**ACTIVITY**
Count how many lines of the data include "texttt". The answer is that number and nothing else.

=== PROVIDED INFORMATION ===

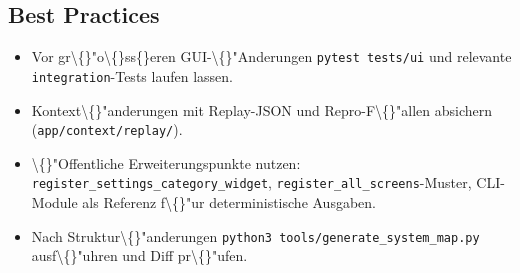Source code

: \subsection{Best Practices}

\begin{itemize}
\item Vor gr\textbackslash\{\}"o\textbackslash\{\}ss\{\}eren GUI-\textbackslash\{\}"Anderungen \texttt{pytest tests/ui} und relevante \texttt{integration}-Tests laufen lassen.
\item Kontext\textbackslash\{\}"anderungen mit Replay-JSON und Repro-F\textbackslash\{\}"allen absichern (\texttt{app/context/replay/}).
\item \textbackslash\{\}"Offentliche Erweiterungspunkte nutzen: \texttt{register\_settings\_category\_widget}, \texttt{register\_all\_screens}-Muster, CLI-Module als Referenz f\textbackslash\{\}"ur deterministische Ausgaben.
\item Nach Struktur\textbackslash\{\}"anderungen \texttt{python3 tools/generate\_system\_map.py} ausf\textbackslash\{\}"uhren und Diff pr\textbackslash\{\}"ufen.
\end{itemize}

===

**ANSWER TO THIS EXERCISE**
4